▶ Problem details:
Give only the number of lines in the listing below where the string "isasymflat" occurs.

▶ Record extracts:
· · · · · · ·
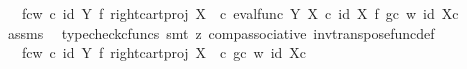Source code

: \begin{isabellebody}
\ {\isachardoublequoteopen}{\isachardot}{\kern0pt}{\isachardot}{\kern0pt}{\isachardot}{\kern0pt}\ {\isacharequal}{\kern0pt}\ {\isacharparenleft}{\kern0pt}{\isacharparenleft}{\kern0pt}f{\isasymcirc}\isactrlsub cw{\isacharparenright}{\kern0pt}\isactrlsup {\isasymflat}\ {\isasymcirc}\isactrlsub c\ {\isacharparenleft}{\kern0pt}id\ {\isacharparenleft}{\kern0pt}Y{\isacharparenright}{\kern0pt}\ {\isasymtimes}\isactrlsub f\ right{\isacharunderscore}{\kern0pt}cart{\isacharunderscore}{\kern0pt}proj\ X\ {\isasymone}{\isacharparenright}{\kern0pt}\ {\isasymcirc}\isactrlsub c\ {\isasymlangle}eval{\isacharunderscore}{\kern0pt}func\ Y\ X\ {\isasymcirc}\isactrlsub c\ {\isacharparenleft}{\kern0pt}id\ X\ {\isasymtimes}\isactrlsub f\ {\isacharparenleft}{\kern0pt}g{\isasymcirc}\isactrlsub c\ w{\isacharparenright}{\kern0pt}{\isacharparenright}{\kern0pt}{\isacharcomma}{\kern0pt}\ id\ {\isacharparenleft}{\kern0pt}X{\isasymtimes}\isactrlsub c\ {\isasymone}{\isacharparenright}{\kern0pt}{\isasymrangle}{\isacharparenright}{\kern0pt}\isactrlsup {\isasymsharp}{\isachardoublequoteclose}\isanewline
\ \ \ \ \isamarkupfalse%
\ assms\ \isamarkupfalse%
\ {\isacharparenleft}{\kern0pt}typecheck{\isacharunderscore}{\kern0pt}cfuncs{\isacharcomma}{\kern0pt}\ smt\ {\isacharparenleft}{\kern0pt}z{}{\isacharparenright}{\kern0pt}\ comp{\isacharunderscore}{\kern0pt}associative{}\ inv{\isacharunderscore}{\kern0pt}transpose{\isacharunderscore}{\kern0pt}func{\isacharunderscore}{\kern0pt}def{}{\isacharparenright}{\kern0pt}\isanewline
\ \ \isamarkupfalse%
\ \isamarkupfalse%
\ {\isachardoublequoteopen}{\isachardot}{\kern0pt}{\isachardot}{\kern0pt}{\isachardot}{\kern0pt}\ {\isacharequal}{\kern0pt}\ {\isacharparenleft}{\kern0pt}{\isacharparenleft}{\kern0pt}f{\isasymcirc}\isactrlsub cw{\isacharparenright}{\kern0pt}\isactrlsup {\isasymflat}\ {\isasymcirc}\isactrlsub c\ {\isacharparenleft}{\kern0pt}id\ {\isacharparenleft}{\kern0pt}Y{\isacharparenright}{\kern0pt}\ {\isasymtimes}\isactrlsub f\ right{\isacharunderscore}{\kern0pt}cart{\isacharunderscore}{\kern0pt}proj\ X\ {\isasymone}{\isacharparenright}{\kern0pt}\ {\isasymcirc}\isactrlsub c\ {\isasymlangle}{\isacharparenleft}{\kern0pt}g{\isasymcirc}\isactrlsub c\ w{\isacharparenright}{\kern0pt}\isactrlsup {\isasymflat}{\isacharcomma}{\kern0pt}\ id\ {\isacharparenleft}{\kern0pt}X{\isasymtimes}\isactrlsub c\ {\isasymone}{\isacharparenright}{\kern0pt}{\isasymrangle}{\isacharparenright}{\kern0pt}\isactrlsup {\isasymsharp}{\isachardoublequoteclose}\isanewline
\ \ \ \ \isamarkupfalse%

\end{isabellebody}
· · · · · · ·
▶ Output below:
2